**Exercise:**
Copy out every line of the records where the string "again" occurs.

**Extracted information:**

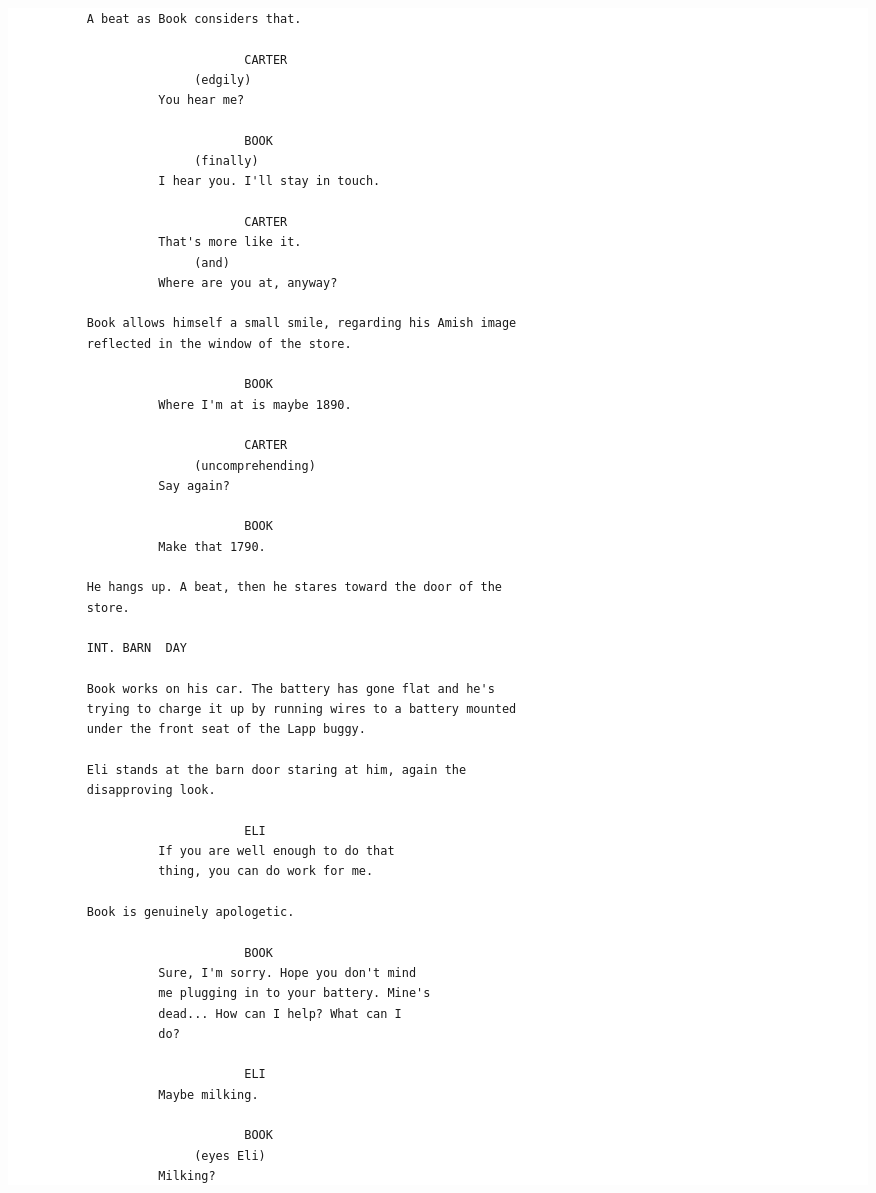                A beat as Book considers that.

                                     CARTER
                              (edgily)
                         You hear me?

                                     BOOK
                              (finally)
                         I hear you. I'll stay in touch.

                                     CARTER
                         That's more like it.
                              (and)
                         Where are you at, anyway?

               Book allows himself a small smile, regarding his Amish image 
               reflected in the window of the store.

                                     BOOK
                         Where I'm at is maybe 1890.

                                     CARTER
                              (uncomprehending)
                         Say again?

                                     BOOK
                         Make that 1790.

               He hangs up. A beat, then he stares toward the door of the 
               store.

               INT. BARN  DAY

               Book works on his car. The battery has gone flat and he's 
               trying to charge it up by running wires to a battery mounted 
               under the front seat of the Lapp buggy.

               Eli stands at the barn door staring at him, again the 
               disapproving look.

                                     ELI
                         If you are well enough to do that 
                         thing, you can do work for me.

               Book is genuinely apologetic.

                                     BOOK
                         Sure, I'm sorry. Hope you don't mind 
                         me plugging in to your battery. Mine's 
                         dead... How can I help? What can I 
                         do?

                                     ELI
                         Maybe milking.

                                     BOOK
                              (eyes Eli)
                         Milking?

**Answer for the task:**
                         Say again?
               Eli stands at the barn door staring at him, again the 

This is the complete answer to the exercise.